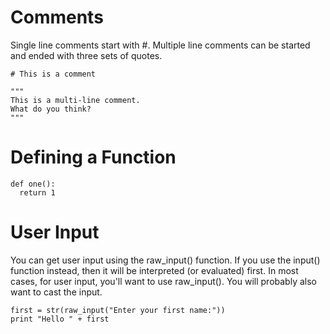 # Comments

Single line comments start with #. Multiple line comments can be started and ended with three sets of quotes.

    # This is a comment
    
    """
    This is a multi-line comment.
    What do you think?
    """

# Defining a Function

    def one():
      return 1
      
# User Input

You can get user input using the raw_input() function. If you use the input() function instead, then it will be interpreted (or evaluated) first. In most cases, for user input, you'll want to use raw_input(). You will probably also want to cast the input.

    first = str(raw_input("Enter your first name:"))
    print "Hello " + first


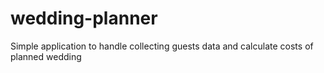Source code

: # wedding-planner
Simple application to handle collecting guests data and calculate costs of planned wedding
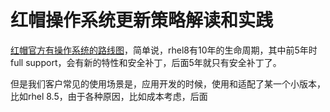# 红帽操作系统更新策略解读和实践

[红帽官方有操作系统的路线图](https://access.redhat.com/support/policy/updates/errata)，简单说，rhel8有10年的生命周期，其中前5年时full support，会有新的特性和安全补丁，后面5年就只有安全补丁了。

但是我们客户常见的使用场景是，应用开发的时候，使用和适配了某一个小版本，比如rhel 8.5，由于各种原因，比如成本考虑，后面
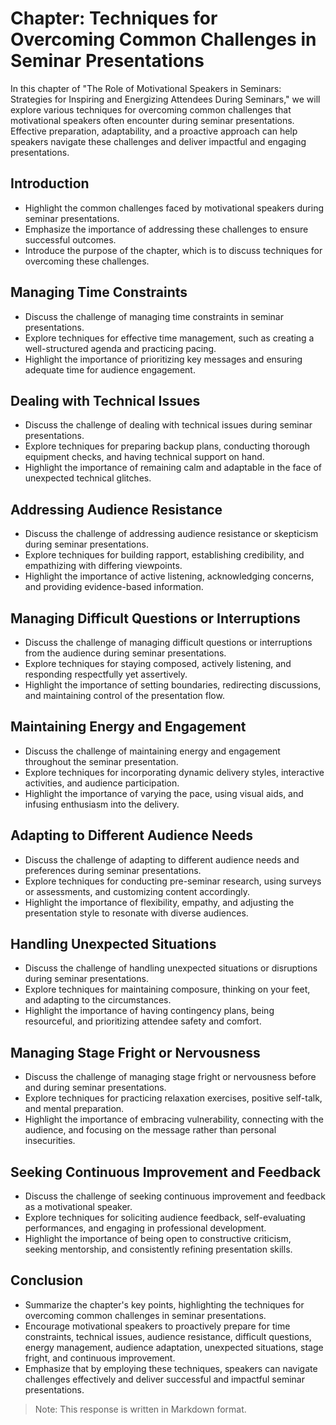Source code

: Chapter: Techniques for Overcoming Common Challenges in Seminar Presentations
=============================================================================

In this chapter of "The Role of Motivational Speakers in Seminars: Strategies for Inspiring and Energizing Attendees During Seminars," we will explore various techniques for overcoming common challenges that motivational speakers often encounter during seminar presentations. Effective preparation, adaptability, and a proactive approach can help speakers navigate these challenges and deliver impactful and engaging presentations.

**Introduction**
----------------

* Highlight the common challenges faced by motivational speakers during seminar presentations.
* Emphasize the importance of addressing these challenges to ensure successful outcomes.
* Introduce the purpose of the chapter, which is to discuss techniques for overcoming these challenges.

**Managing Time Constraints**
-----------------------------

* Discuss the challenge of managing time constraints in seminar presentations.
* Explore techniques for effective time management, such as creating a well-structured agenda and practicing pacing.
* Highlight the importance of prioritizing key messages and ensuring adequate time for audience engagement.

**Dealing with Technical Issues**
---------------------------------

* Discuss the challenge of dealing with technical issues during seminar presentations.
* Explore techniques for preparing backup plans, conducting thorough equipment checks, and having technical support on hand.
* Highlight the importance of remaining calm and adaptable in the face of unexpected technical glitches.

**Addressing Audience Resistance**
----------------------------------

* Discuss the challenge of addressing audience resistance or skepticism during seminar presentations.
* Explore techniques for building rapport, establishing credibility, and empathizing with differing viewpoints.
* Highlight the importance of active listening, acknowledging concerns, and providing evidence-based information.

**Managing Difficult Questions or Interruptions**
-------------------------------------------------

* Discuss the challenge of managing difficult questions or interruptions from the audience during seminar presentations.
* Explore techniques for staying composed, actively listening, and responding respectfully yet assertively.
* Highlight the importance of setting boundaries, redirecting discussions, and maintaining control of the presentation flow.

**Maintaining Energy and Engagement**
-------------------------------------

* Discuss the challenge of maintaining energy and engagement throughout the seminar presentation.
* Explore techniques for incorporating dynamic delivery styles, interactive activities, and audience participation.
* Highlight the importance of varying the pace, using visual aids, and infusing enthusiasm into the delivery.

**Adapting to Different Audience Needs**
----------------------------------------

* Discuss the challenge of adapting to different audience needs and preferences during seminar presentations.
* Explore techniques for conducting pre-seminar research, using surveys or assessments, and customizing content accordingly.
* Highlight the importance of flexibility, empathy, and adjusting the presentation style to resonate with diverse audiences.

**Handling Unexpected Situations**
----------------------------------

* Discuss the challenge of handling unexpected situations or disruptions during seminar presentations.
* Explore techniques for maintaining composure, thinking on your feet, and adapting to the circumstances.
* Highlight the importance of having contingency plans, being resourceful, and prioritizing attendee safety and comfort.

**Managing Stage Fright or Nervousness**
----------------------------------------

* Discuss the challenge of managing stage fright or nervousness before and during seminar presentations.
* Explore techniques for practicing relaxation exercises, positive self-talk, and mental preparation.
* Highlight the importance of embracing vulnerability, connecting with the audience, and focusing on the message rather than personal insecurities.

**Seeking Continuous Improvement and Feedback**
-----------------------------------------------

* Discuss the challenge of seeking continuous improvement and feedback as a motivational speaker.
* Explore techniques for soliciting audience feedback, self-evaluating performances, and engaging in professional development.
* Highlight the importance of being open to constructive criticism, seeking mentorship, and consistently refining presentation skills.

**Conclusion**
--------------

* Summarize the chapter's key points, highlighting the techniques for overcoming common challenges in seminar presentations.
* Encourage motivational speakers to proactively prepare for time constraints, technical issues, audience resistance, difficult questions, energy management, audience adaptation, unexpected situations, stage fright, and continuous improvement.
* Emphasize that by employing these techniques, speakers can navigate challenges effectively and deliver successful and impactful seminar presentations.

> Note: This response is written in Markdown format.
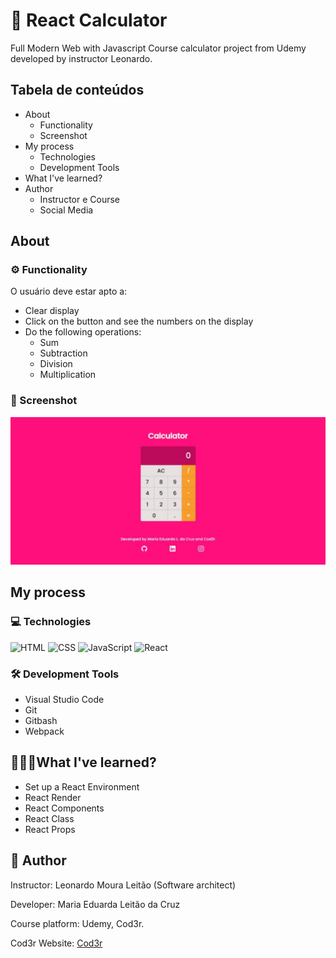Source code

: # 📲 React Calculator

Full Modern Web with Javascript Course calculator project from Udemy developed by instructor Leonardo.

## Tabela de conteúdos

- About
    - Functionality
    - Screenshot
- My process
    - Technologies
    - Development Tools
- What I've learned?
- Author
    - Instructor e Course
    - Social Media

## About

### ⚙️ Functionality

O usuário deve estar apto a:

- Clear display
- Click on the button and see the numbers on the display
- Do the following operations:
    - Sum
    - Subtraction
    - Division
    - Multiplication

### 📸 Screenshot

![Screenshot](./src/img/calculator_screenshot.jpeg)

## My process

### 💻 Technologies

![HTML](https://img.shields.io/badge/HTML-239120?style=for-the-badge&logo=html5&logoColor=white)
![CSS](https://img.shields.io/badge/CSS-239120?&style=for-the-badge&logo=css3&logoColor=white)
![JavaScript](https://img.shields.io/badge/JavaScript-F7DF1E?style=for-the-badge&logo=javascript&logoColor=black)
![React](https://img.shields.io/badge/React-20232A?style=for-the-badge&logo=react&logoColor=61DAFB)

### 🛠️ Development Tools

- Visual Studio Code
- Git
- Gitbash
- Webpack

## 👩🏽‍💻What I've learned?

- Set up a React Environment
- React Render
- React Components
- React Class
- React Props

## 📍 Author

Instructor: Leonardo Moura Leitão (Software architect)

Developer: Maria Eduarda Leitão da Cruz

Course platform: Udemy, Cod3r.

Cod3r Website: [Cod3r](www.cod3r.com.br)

━━━━━━━━━━━━━━━━

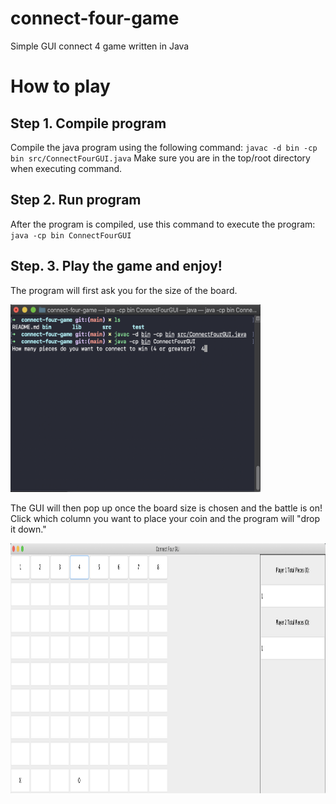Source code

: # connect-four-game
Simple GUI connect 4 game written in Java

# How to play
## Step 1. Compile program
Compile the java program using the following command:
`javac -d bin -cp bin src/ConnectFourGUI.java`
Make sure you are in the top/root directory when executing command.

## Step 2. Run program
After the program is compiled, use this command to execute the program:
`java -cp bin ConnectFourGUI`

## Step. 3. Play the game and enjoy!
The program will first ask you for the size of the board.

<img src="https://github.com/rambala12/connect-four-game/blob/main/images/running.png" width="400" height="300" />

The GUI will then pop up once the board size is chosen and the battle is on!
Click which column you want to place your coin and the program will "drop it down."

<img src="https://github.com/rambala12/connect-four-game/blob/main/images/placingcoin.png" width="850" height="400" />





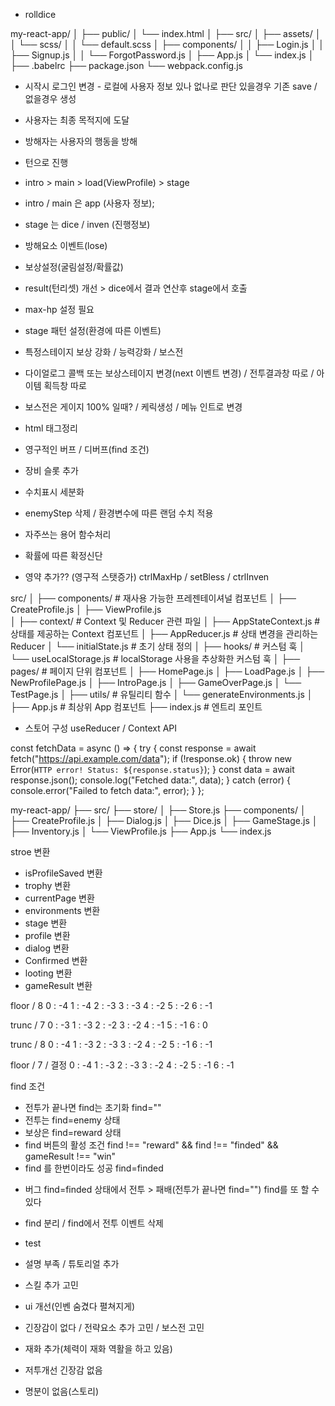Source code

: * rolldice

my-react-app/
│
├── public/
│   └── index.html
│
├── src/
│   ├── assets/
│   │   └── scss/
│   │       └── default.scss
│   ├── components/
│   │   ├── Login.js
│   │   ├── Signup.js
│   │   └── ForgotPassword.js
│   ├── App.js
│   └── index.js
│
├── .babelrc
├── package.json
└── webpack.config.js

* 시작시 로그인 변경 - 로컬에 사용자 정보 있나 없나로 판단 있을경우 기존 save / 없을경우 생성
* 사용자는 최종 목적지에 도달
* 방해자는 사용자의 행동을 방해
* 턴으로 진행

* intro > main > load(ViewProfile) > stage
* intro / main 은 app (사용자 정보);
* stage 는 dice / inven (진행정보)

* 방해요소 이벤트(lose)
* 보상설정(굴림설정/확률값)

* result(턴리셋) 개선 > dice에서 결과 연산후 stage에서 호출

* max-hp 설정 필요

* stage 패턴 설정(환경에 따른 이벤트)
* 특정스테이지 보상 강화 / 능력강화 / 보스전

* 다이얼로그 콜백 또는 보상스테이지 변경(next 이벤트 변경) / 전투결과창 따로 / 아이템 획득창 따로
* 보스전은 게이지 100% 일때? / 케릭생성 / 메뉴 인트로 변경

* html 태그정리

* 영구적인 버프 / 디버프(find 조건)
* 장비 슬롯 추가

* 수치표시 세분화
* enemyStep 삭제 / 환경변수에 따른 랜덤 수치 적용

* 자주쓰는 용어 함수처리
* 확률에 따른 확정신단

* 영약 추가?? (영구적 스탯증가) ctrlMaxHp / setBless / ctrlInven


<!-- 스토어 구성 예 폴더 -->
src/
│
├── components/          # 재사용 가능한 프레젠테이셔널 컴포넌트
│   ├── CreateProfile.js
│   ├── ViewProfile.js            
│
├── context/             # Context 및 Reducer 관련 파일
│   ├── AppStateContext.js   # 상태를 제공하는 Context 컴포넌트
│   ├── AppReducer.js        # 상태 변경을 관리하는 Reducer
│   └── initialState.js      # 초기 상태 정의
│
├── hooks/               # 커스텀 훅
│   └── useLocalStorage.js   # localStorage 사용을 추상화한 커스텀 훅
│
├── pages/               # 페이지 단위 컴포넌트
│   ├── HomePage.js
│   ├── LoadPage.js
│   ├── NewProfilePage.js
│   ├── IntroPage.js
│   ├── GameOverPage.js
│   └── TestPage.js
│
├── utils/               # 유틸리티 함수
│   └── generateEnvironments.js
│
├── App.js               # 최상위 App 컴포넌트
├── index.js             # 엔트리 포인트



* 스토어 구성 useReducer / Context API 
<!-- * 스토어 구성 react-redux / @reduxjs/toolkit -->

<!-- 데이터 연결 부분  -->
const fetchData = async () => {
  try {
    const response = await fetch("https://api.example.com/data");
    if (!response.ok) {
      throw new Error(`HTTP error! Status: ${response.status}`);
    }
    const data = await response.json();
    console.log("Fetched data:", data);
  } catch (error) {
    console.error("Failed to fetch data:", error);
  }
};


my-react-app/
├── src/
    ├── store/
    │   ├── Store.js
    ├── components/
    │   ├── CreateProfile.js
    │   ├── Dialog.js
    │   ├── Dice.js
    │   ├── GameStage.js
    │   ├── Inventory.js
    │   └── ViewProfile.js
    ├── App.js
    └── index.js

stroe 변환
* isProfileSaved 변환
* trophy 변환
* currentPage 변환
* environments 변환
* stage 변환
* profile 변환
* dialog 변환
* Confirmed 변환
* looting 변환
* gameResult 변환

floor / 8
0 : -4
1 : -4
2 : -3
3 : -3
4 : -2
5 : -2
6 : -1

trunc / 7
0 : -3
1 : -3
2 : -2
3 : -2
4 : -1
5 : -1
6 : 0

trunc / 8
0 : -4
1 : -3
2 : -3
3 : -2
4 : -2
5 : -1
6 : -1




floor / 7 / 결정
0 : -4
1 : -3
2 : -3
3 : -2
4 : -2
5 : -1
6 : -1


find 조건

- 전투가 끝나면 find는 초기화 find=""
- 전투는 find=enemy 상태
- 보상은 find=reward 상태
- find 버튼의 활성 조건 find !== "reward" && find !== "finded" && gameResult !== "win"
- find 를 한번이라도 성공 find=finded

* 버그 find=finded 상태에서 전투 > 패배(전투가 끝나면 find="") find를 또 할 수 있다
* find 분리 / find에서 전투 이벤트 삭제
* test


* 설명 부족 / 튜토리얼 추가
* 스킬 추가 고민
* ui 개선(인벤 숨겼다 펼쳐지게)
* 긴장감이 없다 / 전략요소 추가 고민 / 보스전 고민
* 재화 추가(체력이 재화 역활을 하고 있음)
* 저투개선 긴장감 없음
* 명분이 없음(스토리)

━━━━━━━━━━━━━━━━

[Exercise]: Lines of the data above that include the string "board" must each be copied.

[Exercise solution]:
The program will first ask you for the size of the board.
The GUI will then pop up once the board size is chosen and the battle is on!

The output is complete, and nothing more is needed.